Problem to solve
Retype, exactly as they stand, the lines from the start of the data to the line that contains "Кожному дісталося по", both ends included. Leave the pictures out.

Information
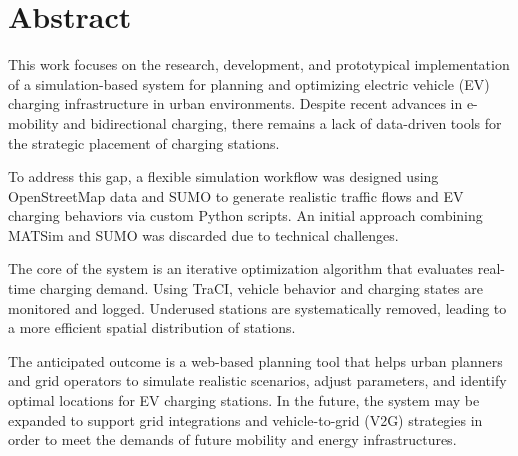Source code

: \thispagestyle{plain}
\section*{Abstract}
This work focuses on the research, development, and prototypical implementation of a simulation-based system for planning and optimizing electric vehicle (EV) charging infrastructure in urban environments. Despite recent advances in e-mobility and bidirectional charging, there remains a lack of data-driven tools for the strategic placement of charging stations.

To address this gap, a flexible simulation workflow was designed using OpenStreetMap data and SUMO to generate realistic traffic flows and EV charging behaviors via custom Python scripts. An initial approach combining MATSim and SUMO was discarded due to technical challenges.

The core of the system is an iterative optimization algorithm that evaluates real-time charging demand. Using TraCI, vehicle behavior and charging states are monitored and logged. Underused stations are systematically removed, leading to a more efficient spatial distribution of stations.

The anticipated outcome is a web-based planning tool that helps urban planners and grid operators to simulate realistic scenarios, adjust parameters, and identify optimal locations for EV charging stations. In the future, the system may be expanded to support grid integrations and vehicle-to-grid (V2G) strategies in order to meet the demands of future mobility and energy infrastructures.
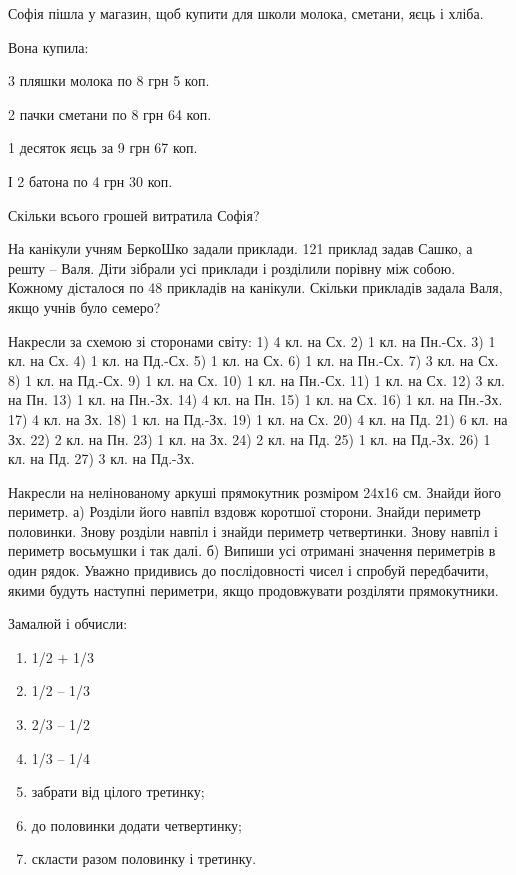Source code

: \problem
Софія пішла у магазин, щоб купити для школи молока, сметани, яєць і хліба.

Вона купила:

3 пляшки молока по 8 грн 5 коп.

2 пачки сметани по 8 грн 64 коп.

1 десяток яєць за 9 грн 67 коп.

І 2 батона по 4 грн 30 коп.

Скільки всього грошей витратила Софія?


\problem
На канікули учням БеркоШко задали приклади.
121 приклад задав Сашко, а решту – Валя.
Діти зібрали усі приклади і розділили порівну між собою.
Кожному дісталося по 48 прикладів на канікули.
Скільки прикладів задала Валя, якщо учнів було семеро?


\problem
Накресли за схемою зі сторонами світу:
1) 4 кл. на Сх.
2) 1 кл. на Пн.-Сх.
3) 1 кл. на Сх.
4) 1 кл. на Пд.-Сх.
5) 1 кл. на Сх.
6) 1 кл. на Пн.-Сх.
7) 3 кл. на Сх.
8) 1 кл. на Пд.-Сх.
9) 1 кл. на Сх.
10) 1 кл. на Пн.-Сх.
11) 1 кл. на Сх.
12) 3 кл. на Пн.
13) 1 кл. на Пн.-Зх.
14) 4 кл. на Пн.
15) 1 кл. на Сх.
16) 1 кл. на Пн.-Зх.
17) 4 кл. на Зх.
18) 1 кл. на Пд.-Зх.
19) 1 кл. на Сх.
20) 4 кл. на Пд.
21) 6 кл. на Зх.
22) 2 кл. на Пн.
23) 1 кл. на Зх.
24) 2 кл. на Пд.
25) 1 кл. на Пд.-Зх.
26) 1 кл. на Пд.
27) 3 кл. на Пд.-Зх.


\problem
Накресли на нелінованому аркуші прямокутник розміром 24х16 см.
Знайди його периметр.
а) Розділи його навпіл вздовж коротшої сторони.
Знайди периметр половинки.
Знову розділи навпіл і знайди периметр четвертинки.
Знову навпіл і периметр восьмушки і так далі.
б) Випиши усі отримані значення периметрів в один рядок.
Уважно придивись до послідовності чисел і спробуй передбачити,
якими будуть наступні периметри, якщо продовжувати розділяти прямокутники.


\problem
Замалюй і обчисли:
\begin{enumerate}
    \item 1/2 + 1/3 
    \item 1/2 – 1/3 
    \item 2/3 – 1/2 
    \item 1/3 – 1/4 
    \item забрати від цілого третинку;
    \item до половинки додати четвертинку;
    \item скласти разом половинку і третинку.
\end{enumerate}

Exercise response
Source code

: \thispagestyle{plain}
\section*{Abstract}
This work focuses on the research, development, and prototypical implementation of a simulation-based system for planning and optimizing electric vehicle (EV) charging infrastructure in urban environments. Despite recent advances in e-mobility and bidirectional charging, there remains a lack of data-driven tools for the strategic placement of charging stations.

To address this gap, a flexible simulation workflow was designed using OpenStreetMap data and SUMO to generate realistic traffic flows and EV charging behaviors via custom Python scripts. An initial approach combining MATSim and SUMO was discarded due to technical challenges.

The core of the system is an iterative optimization algorithm that evaluates real-time charging demand. Using TraCI, vehicle behavior and charging states are monitored and logged. Underused stations are systematically removed, leading to a more efficient spatial distribution of stations.

The anticipated outcome is a web-based planning tool that helps urban planners and grid operators to simulate realistic scenarios, adjust parameters, and identify optimal locations for EV charging stations. In the future, the system may be expanded to support grid integrations and vehicle-to-grid (V2G) strategies in order to meet the demands of future mobility and energy infrastructures.
Source code

: \problem
Софія пішла у магазин, щоб купити для школи молока, сметани, яєць і хліба.

Вона купила:

3 пляшки молока по 8 грн 5 коп.

2 пачки сметани по 8 грн 64 коп.

1 десяток яєць за 9 грн 67 коп.

І 2 батона по 4 грн 30 коп.

Скільки всього грошей витратила Софія?


\problem
На канікули учням БеркоШко задали приклади.
121 приклад задав Сашко, а решту – Валя.
Діти зібрали усі приклади і розділили порівну між собою.
Кожному дісталося по 48 прикладів на канікули.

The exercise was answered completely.